## TASK TO CARRY OUT
Where an entry holds an image, skip the image but reproduce the rest word for word.

"""

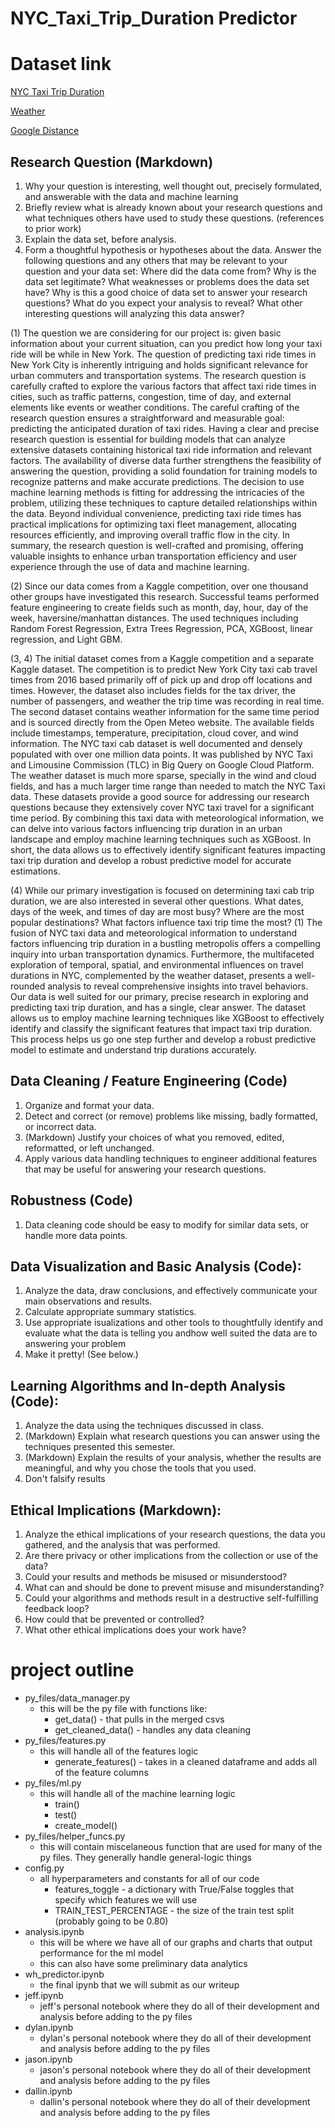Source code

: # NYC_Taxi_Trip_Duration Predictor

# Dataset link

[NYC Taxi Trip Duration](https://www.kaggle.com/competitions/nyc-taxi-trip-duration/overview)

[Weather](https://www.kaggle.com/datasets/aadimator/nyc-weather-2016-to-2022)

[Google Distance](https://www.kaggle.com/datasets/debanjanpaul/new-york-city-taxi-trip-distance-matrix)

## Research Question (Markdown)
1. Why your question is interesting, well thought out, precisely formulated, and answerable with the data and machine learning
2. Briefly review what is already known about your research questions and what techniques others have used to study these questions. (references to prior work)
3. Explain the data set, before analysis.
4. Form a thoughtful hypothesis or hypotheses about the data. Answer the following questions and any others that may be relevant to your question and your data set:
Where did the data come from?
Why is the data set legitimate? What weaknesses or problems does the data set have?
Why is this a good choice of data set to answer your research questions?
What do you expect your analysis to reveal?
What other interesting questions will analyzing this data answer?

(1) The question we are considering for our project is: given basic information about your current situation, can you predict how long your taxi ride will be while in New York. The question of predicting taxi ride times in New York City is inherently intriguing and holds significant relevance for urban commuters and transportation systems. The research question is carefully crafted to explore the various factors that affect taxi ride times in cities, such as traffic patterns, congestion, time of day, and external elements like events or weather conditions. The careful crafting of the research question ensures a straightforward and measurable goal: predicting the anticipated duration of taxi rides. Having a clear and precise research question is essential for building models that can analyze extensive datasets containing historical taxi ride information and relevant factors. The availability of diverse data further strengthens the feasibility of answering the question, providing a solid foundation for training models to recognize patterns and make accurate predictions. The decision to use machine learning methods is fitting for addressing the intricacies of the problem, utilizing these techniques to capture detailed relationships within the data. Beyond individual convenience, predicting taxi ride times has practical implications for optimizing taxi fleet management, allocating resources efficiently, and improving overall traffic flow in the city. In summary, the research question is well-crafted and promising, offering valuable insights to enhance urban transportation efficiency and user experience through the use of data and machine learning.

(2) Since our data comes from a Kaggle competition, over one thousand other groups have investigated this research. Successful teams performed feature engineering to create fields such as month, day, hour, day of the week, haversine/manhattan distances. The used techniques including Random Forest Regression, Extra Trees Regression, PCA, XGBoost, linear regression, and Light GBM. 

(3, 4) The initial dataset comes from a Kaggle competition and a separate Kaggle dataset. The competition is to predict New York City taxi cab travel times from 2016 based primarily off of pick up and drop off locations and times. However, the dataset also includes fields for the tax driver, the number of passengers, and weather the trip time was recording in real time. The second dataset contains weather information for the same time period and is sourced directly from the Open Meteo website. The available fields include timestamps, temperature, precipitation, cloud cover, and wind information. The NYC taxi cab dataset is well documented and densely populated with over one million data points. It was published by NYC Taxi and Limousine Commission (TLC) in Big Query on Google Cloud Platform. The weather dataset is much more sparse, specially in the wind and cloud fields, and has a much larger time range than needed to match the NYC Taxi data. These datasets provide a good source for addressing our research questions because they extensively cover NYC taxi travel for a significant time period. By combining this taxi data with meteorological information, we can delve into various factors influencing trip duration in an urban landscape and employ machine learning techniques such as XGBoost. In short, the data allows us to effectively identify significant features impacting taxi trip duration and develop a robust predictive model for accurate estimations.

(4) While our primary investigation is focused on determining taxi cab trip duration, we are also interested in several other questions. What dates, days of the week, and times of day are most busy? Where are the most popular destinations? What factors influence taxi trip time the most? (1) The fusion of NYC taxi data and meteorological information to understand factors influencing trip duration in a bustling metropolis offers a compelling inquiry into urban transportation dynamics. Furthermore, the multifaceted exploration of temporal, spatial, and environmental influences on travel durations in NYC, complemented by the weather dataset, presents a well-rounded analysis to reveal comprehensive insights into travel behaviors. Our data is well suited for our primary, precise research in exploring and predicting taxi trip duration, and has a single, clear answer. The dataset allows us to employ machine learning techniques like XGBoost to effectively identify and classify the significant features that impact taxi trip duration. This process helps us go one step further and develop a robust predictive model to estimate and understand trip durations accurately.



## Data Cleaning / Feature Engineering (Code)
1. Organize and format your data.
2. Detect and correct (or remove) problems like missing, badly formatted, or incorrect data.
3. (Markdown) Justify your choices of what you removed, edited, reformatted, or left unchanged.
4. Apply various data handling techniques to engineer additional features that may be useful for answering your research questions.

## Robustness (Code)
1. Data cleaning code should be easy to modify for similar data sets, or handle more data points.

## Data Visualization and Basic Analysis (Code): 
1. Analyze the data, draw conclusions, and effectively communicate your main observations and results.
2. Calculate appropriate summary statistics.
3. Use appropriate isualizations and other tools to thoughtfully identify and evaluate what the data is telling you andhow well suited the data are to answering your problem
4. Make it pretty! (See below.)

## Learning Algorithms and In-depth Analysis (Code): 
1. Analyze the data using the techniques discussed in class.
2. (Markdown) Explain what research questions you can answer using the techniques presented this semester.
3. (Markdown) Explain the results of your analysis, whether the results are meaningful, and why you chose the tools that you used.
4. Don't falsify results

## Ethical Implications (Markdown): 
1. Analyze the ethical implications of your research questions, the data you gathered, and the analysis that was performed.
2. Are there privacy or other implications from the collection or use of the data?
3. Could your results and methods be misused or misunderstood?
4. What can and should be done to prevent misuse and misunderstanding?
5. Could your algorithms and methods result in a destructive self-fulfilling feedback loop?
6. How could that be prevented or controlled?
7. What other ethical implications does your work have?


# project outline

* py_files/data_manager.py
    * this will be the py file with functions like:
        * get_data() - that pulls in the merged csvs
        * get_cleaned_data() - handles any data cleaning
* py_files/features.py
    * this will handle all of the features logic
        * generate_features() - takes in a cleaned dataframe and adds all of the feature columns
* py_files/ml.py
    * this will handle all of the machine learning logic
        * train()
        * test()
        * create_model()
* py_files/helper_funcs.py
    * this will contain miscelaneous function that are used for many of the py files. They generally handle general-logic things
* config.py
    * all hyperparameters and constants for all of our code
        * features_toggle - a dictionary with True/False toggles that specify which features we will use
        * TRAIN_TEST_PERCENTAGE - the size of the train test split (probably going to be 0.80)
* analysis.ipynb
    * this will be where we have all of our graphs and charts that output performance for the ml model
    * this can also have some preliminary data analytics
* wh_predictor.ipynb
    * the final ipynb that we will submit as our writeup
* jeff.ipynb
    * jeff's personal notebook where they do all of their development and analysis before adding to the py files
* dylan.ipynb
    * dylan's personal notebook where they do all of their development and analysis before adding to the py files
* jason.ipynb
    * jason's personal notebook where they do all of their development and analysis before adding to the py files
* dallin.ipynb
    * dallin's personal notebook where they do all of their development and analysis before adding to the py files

"""

## SOLUTION TO THIS PROBLEM
Source code

: # NYC_Taxi_Trip_Duration Predictor

# Dataset link

[NYC Taxi Trip Duration](https://www.kaggle.com/competitions/nyc-taxi-trip-duration/overview)

[Weather](https://www.kaggle.com/datasets/aadimator/nyc-weather-2016-to-2022)

[Google Distance](https://www.kaggle.com/datasets/debanjanpaul/new-york-city-taxi-trip-distance-matrix)

## Research Question (Markdown)
1. Why your question is interesting, well thought out, precisely formulated, and answerable with the data and machine learning
2. Briefly review what is already known about your research questions and what techniques others have used to study these questions. (references to prior work)
3. Explain the data set, before analysis.
4. Form a thoughtful hypothesis or hypotheses about the data. Answer the following questions and any others that may be relevant to your question and your data set:
Where did the data come from?
Why is the data set legitimate? What weaknesses or problems does the data set have?
Why is this a good choice of data set to answer your research questions?
What do you expect your analysis to reveal?
What other interesting questions will analyzing this data answer?

(1) The question we are considering for our project is: given basic information about your current situation, can you predict how long your taxi ride will be while in New York. The question of predicting taxi ride times in New York City is inherently intriguing and holds significant relevance for urban commuters and transportation systems. The research question is carefully crafted to explore the various factors that affect taxi ride times in cities, such as traffic patterns, congestion, time of day, and external elements like events or weather conditions. The careful crafting of the research question ensures a straightforward and measurable goal: predicting the anticipated duration of taxi rides. Having a clear and precise research question is essential for building models that can analyze extensive datasets containing historical taxi ride information and relevant factors. The availability of diverse data further strengthens the feasibility of answering the question, providing a solid foundation for training models to recognize patterns and make accurate predictions. The decision to use machine learning methods is fitting for addressing the intricacies of the problem, utilizing these techniques to capture detailed relationships within the data. Beyond individual convenience, predicting taxi ride times has practical implications for optimizing taxi fleet management, allocating resources efficiently, and improving overall traffic flow in the city. In summary, the research question is well-crafted and promising, offering valuable insights to enhance urban transportation efficiency and user experience through the use of data and machine learning.

(2) Since our data comes from a Kaggle competition, over one thousand other groups have investigated this research. Successful teams performed feature engineering to create fields such as month, day, hour, day of the week, haversine/manhattan distances. The used techniques including Random Forest Regression, Extra Trees Regression, PCA, XGBoost, linear regression, and Light GBM. 

(3, 4) The initial dataset comes from a Kaggle competition and a separate Kaggle dataset. The competition is to predict New York City taxi cab travel times from 2016 based primarily off of pick up and drop off locations and times. However, the dataset also includes fields for the tax driver, the number of passengers, and weather the trip time was recording in real time. The second dataset contains weather information for the same time period and is sourced directly from the Open Meteo website. The available fields include timestamps, temperature, precipitation, cloud cover, and wind information. The NYC taxi cab dataset is well documented and densely populated with over one million data points. It was published by NYC Taxi and Limousine Commission (TLC) in Big Query on Google Cloud Platform. The weather dataset is much more sparse, specially in the wind and cloud fields, and has a much larger time range than needed to match the NYC Taxi data. These datasets provide a good source for addressing our research questions because they extensively cover NYC taxi travel for a significant time period. By combining this taxi data with meteorological information, we can delve into various factors influencing trip duration in an urban landscape and employ machine learning techniques such as XGBoost. In short, the data allows us to effectively identify significant features impacting taxi trip duration and develop a robust predictive model for accurate estimations.

(4) While our primary investigation is focused on determining taxi cab trip duration, we are also interested in several other questions. What dates, days of the week, and times of day are most busy? Where are the most popular destinations? What factors influence taxi trip time the most? (1) The fusion of NYC taxi data and meteorological information to understand factors influencing trip duration in a bustling metropolis offers a compelling inquiry into urban transportation dynamics. Furthermore, the multifaceted exploration of temporal, spatial, and environmental influences on travel durations in NYC, complemented by the weather dataset, presents a well-rounded analysis to reveal comprehensive insights into travel behaviors. Our data is well suited for our primary, precise research in exploring and predicting taxi trip duration, and has a single, clear answer. The dataset allows us to employ machine learning techniques like XGBoost to effectively identify and classify the significant features that impact taxi trip duration. This process helps us go one step further and develop a robust predictive model to estimate and understand trip durations accurately.



## Data Cleaning / Feature Engineering (Code)
1. Organize and format your data.
2. Detect and correct (or remove) problems like missing, badly formatted, or incorrect data.
3. (Markdown) Justify your choices of what you removed, edited, reformatted, or left unchanged.
4. Apply various data handling techniques to engineer additional features that may be useful for answering your research questions.

## Robustness (Code)
1. Data cleaning code should be easy to modify for similar data sets, or handle more data points.

## Data Visualization and Basic Analysis (Code): 
1. Analyze the data, draw conclusions, and effectively communicate your main observations and results.
2. Calculate appropriate summary statistics.
3. Use appropriate isualizations and other tools to thoughtfully identify and evaluate what the data is telling you andhow well suited the data are to answering your problem
4. Make it pretty! (See below.)

## Learning Algorithms and In-depth Analysis (Code): 
1. Analyze the data using the techniques discussed in class.
2. (Markdown) Explain what research questions you can answer using the techniques presented this semester.
3. (Markdown) Explain the results of your analysis, whether the results are meaningful, and why you chose the tools that you used.
4. Don't falsify results

## Ethical Implications (Markdown): 
1. Analyze the ethical implications of your research questions, the data you gathered, and the analysis that was performed.
2. Are there privacy or other implications from the collection or use of the data?
3. Could your results and methods be misused or misunderstood?
4. What can and should be done to prevent misuse and misunderstanding?
5. Could your algorithms and methods result in a destructive self-fulfilling feedback loop?
6. How could that be prevented or controlled?
7. What other ethical implications does your work have?


# project outline

* py_files/data_manager.py
    * this will be the py file with functions like:
        * get_data() - that pulls in the merged csvs
        * get_cleaned_data() - handles any data cleaning
* py_files/features.py
    * this will handle all of the features logic
        * generate_features() - takes in a cleaned dataframe and adds all of the feature columns
* py_files/ml.py
    * this will handle all of the machine learning logic
        * train()
        * test()
        * create_model()
* py_files/helper_funcs.py
    * this will contain miscelaneous function that are used for many of the py files. They generally handle general-logic things
* config.py
    * all hyperparameters and constants for all of our code
        * features_toggle - a dictionary with True/False toggles that specify which features we will use
        * TRAIN_TEST_PERCENTAGE - the size of the train test split (probably going to be 0.80)
* analysis.ipynb
    * this will be where we have all of our graphs and charts that output performance for the ml model
    * this can also have some preliminary data analytics
* wh_predictor.ipynb
    * the final ipynb that we will submit as our writeup
* jeff.ipynb
    * jeff's personal notebook where they do all of their development and analysis before adding to the py files
* dylan.ipynb
    * dylan's personal notebook where they do all of their development and analysis before adding to the py files
* jason.ipynb
    * jason's personal notebook where they do all of their development and analysis before adding to the py files
* dallin.ipynb
    * dallin's personal notebook where they do all of their development and analysis before adding to the py files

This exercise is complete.